Jeff: Jake Gyllenhaal doesn’t seem to keep my attention very often. Maybe it’s his acting style. Okay movie but just . . . meh.
Ray: I get it, war is horrible.. it changes you.. it stays with you..and I feel this movie conveys that very well, but ultimately this feels too much like a “me too!” story. I empathise and honor all the service men and women that have sacrificed parts of themselves and their lives to war, but I don’t know that I need a movie that shows me that for every major conflict in our nations history.
Steve: I like it…but I’m also a fan of similar genre movies. Kinda feels like Donnie Darko in the Marines at times. I think it’s worth watching!
The Present: Straw Dogs
Rotten Tomatoes: 36% Rotten, 42% Audience
Director: Rod Lurie
Starring: James Marsden, Kate Bosworth and Alexander Skarsgård
- The film, a remake of the controversially violent 1971 movie, is considered fairly faithful to Sam Peckinpah’s original, though the location has been moved from Cornwall, England to the U.S. Mississippi Gulf Coast, and the hero’s profession has been changed from mathematician to screenwriter.
- Dustin Hoffman, who starred in (and famously disliked) the original film, gave Rod Lurie his blessing.
- The famous quote “I will not allow violence against this house” is not in the version shown in theaters.
- The strange Juxtopositions Rape/Hunting/Football
- The Controversy of the original.
- Comparison to the original
What We Learned:
- Bic needs to wear less clothing.
- Cash – what poor people use for money
- Nothing goes together like God and Football
- “God works in mysterious ways” is the most dangerous phrase ever uttered
Jeff: While I can see it being technically put together well, the script and pacing were just not doing it for me. Bic should have been wearing to much clothing. Skip it.

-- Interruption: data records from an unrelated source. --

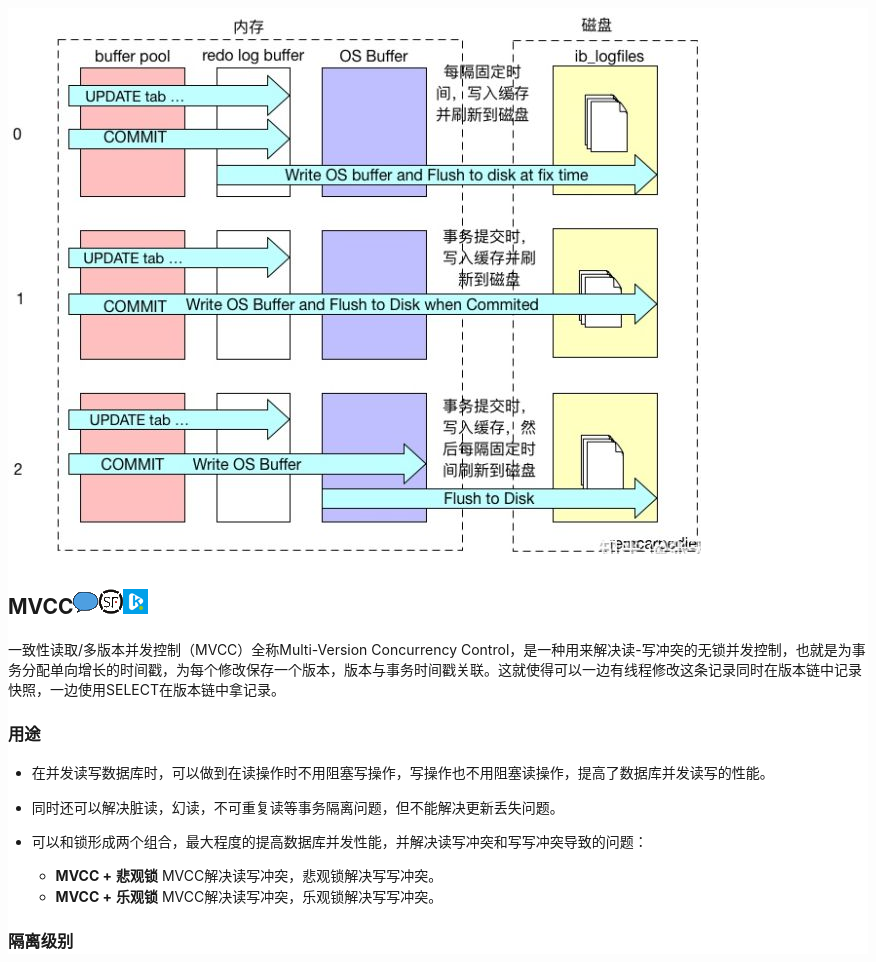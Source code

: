 <img src="./images/DBA101018.png" />

## MVCC<img src="./icons/bbbbzxlb.gif" /><img src="./icons/sf.gif" /><img src="./icons/kaikeba.gif" />

一致性读取/多版本并发控制（MVCC）全称Multi-Version Concurrency Control，是一种用来解决读-写冲突的无锁并发控制，也就是为事务分配单向增长的时间戳，为每个修改保存一个版本，版本与事务时间戳关联。这就使得可以一边有线程修改这条记录同时在版本链中记录快照，一边使用SELECT在版本链中拿记录。

### 用途

- 在并发读写数据库时，可以做到在读操作时不用阻塞写操作，写操作也不用阻塞读操作，提高了数据库并发读写的性能。

- 同时还可以解决脏读，幻读，不可重复读等事务隔离问题，但不能解决更新丢失问题。

- 可以和锁形成两个组合，最大程度的提高数据库并发性能，并解决读写冲突和写写冲突导致的问题：
  - **MVCC +** **悲观锁** MVCC解决读写冲突，悲观锁解决写写冲突。
  - **MVCC +** **乐观锁** MVCC解决读写冲突，乐观锁解决写写冲突。

### 隔离级别
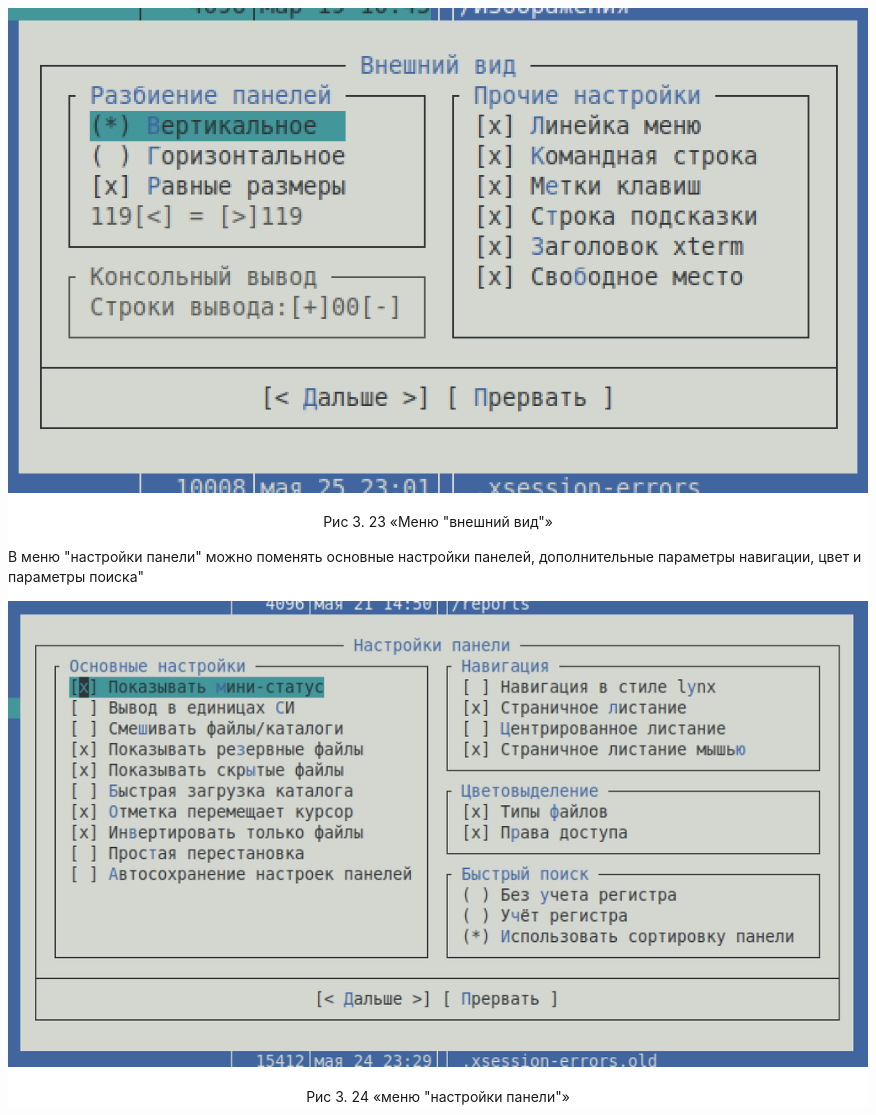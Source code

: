   <img src='img023.png'>
</p>
<p align=center>Рис 3.  23 «Меню "внешний вид"»<p>

В меню "настройки панели" можно поменять основные настройки панелей, дополнительные параметры навигации, цвет и параметры поиска"

<p align=center>
  <img src='img024.png'>
</p>
<p align=center>Рис 3.  24 «меню "настройки панели"»<p>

Ray: From a remake standpoint, this was well adapted from what I have read about the original, however I felt it was searching for it’s “controversy”
Steve: Not that I thought the original was great, but I honestly think the original made more sense than this retelling. Acting wasn’t bad, but Alexander did not seem to fit in the movie at all. Worth skipping…unless you’re going to do a compare and contrast with the original. Some contrived scenes did make me jump.
The Future: Battleship
Director: Peter Berg
Starring: Alexander Skarsgård, Liam Neeson and Taylor Kitsch
A fleet of ships is forced to do battle with an armada of unknown origins in order to discover and thwart their destructive goals.

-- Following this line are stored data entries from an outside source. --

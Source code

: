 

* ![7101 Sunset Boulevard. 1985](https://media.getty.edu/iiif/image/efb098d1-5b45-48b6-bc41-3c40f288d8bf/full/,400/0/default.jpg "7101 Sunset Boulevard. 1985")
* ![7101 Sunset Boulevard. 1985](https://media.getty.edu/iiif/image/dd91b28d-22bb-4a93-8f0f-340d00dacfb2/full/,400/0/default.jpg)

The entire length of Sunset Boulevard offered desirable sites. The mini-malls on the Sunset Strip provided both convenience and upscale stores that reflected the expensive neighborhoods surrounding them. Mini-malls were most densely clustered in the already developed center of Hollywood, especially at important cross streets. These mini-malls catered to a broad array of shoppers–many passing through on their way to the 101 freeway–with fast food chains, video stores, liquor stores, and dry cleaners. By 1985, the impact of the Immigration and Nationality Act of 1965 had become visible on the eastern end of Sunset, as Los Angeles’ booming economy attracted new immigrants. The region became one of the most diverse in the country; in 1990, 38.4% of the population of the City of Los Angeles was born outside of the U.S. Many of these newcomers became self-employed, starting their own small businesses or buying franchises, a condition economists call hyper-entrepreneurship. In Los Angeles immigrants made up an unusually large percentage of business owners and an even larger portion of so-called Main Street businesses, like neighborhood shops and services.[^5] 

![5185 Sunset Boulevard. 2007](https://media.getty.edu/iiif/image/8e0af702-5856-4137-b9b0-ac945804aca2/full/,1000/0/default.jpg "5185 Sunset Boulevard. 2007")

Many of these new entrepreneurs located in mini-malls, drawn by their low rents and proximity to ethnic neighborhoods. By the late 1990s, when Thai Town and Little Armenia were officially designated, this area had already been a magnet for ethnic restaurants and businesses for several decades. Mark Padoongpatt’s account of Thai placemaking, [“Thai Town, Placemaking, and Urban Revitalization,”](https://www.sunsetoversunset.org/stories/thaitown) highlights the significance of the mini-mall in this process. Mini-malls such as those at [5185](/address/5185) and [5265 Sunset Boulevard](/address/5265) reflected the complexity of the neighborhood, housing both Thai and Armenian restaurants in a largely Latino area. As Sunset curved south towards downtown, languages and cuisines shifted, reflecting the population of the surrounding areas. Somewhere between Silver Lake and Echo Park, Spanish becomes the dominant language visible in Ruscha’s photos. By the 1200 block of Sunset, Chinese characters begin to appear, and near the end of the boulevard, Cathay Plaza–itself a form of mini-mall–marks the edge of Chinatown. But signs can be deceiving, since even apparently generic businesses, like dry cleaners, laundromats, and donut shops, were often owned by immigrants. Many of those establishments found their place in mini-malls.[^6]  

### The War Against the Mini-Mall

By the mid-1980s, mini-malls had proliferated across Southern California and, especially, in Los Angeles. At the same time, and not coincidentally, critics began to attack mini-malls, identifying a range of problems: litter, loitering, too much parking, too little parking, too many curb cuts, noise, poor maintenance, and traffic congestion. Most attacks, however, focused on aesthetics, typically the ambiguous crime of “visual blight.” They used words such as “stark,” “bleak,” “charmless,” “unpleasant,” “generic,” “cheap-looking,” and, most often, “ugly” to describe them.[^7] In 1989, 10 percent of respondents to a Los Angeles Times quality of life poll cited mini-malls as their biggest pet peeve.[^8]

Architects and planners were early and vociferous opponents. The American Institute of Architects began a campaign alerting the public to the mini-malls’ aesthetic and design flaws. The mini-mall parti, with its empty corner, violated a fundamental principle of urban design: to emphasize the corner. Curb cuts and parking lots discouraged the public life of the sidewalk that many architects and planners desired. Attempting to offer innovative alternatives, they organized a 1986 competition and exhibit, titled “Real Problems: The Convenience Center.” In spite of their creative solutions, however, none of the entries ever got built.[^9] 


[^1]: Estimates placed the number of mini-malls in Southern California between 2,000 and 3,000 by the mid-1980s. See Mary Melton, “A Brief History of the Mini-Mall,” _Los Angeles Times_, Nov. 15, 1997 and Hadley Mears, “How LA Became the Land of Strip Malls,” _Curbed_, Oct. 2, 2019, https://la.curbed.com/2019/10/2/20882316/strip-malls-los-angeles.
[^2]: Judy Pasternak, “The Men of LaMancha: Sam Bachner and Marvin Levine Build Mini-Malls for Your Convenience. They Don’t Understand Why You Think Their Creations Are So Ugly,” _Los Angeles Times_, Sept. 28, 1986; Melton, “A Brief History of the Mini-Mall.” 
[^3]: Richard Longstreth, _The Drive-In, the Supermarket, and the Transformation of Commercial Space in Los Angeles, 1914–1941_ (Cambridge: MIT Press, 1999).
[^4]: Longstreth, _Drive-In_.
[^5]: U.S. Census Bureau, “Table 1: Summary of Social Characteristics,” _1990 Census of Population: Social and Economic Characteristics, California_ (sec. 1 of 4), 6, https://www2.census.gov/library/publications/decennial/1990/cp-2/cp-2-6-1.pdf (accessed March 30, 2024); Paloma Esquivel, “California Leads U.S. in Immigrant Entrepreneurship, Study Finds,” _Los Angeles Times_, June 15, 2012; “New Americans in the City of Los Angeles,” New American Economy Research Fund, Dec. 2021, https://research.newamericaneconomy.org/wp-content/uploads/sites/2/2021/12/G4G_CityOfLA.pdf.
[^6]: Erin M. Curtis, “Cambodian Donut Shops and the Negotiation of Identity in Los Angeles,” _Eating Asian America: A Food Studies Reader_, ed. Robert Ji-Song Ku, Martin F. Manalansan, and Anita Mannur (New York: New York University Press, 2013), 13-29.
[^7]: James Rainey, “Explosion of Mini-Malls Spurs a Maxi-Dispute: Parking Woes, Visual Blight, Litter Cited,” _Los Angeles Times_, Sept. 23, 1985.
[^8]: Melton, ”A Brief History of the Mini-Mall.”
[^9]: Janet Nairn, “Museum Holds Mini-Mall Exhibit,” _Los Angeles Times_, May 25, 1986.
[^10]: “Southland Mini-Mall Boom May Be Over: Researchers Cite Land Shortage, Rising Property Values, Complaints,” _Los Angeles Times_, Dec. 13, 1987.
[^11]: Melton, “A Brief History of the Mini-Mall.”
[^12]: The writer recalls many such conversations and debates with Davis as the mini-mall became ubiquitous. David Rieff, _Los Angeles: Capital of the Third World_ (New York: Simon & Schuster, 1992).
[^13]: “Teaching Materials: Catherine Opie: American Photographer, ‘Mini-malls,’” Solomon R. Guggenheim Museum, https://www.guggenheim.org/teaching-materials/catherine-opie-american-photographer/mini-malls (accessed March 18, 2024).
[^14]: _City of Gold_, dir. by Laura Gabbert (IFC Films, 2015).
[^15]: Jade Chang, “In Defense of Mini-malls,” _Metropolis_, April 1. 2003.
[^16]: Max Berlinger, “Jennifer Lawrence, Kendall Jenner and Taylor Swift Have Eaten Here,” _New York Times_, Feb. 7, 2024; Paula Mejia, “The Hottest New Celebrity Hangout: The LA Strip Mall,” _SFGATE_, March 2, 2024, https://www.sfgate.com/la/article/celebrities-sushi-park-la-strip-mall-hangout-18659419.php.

- Jeremy Renner was cast but dropped out to do Paul Thomas Anderson’s religious movie, and was replaced by Taylor Kitsch.
- The movie is based on the Milton Bradley game “Battleship” that has been manufactured since 1931. The original paper and pencil version of the game predates World War I.

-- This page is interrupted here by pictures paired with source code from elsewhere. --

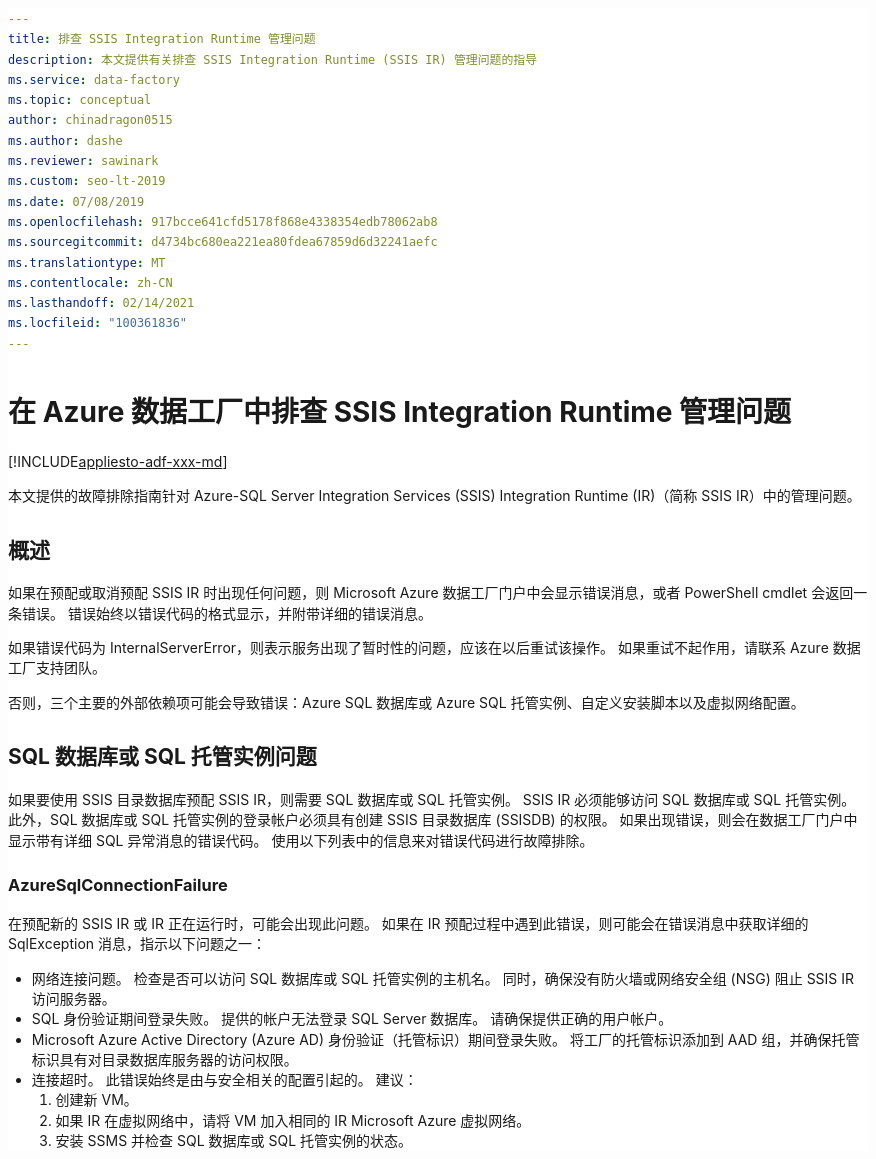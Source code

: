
 ```yaml
---
title: 排查 SSIS Integration Runtime 管理问题
description: 本文提供有关排查 SSIS Integration Runtime (SSIS IR) 管理问题的指导
ms.service: data-factory
ms.topic: conceptual
author: chinadragon0515
ms.author: dashe
ms.reviewer: sawinark
ms.custom: seo-lt-2019
ms.date: 07/08/2019
ms.openlocfilehash: 917bcce641cfd5178f868e4338354edb78062ab8
ms.sourcegitcommit: d4734bc680ea221ea80fdea67859d6d32241aefc
ms.translationtype: MT
ms.contentlocale: zh-CN
ms.lasthandoff: 02/14/2021
ms.locfileid: "100361836"
---
```

# <a name="troubleshoot-ssis-integration-runtime-management-in-azure-data-factory"></a>在 Azure 数据工厂中排查 SSIS Integration Runtime 管理问题

[!INCLUDE[appliesto-adf-xxx-md](includes/appliesto-adf-xxx-md.md)]

本文提供的故障排除指南针对 Azure-SQL Server Integration Services (SSIS) Integration Runtime (IR)（简称 SSIS IR）中的管理问题。

## <a name="overview"></a>概述

如果在预配或取消预配 SSIS IR 时出现任何问题，则 Microsoft Azure 数据工厂门户中会显示错误消息，或者 PowerShell cmdlet 会返回一条错误。 错误始终以错误代码的格式显示，并附带详细的错误消息。

如果错误代码为 InternalServerError，则表示服务出现了暂时性的问题，应该在以后重试该操作。 如果重试不起作用，请联系 Azure 数据工厂支持团队。

否则，三个主要的外部依赖项可能会导致错误：Azure SQL 数据库或 Azure SQL 托管实例、自定义安装脚本以及虚拟网络配置。

## <a name="sql-database-or-sql-managed-instance-issues"></a>SQL 数据库或 SQL 托管实例问题

如果要使用 SSIS 目录数据库预配 SSIS IR，则需要 SQL 数据库或 SQL 托管实例。 SSIS IR 必须能够访问 SQL 数据库或 SQL 托管实例。 此外，SQL 数据库或 SQL 托管实例的登录帐户必须具有创建 SSIS 目录数据库 (SSISDB) 的权限。 如果出现错误，则会在数据工厂门户中显示带有详细 SQL 异常消息的错误代码。 使用以下列表中的信息来对错误代码进行故障排除。

### <a name="azuresqlconnectionfailure"></a>AzureSqlConnectionFailure

在预配新的 SSIS IR 或 IR 正在运行时，可能会出现此问题。 如果在 IR 预配过程中遇到此错误，则可能会在错误消息中获取详细的 SqlException 消息，指示以下问题之一：

* 网络连接问题。 检查是否可以访问 SQL 数据库或 SQL 托管实例的主机名。 同时，确保没有防火墙或网络安全组 (NSG) 阻止 SSIS IR 访问服务器。
* SQL 身份验证期间登录失败。 提供的帐户无法登录 SQL Server 数据库。 请确保提供正确的用户帐户。
* Microsoft Azure Active Directory (Azure AD) 身份验证（托管标识）期间登录失败。 将工厂的托管标识添加到 AAD 组，并确保托管标识具有对目录数据库服务器的访问权限。
* 连接超时。 此错误始终是由与安全相关的配置引起的。 建议：
  1. 创建新 VM。
  1. 如果 IR 在虚拟网络中，请将 VM 加入相同的 IR Microsoft Azure 虚拟网络。
  1. 安装 SSMS 并检查 SQL 数据库或 SQL 托管实例的状态。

- Some of the artillery used in the film is shaped like the pegs used in the game.
- Why the tie in with the old game??
- Did anyone else think this was a trailer for another transformers movie?
Jeff: This looks like a terrible terrible movie. I can’t wait to see it.
Ray: If someone says “You sank my battleship” in this movie.. i will hurt someone.
Steve: Not at all what I thought it would be from the visions I get from thinking about MB’s “Battleship” game. But I have to say that it caught my attention. Do I expect greatness? Not at all.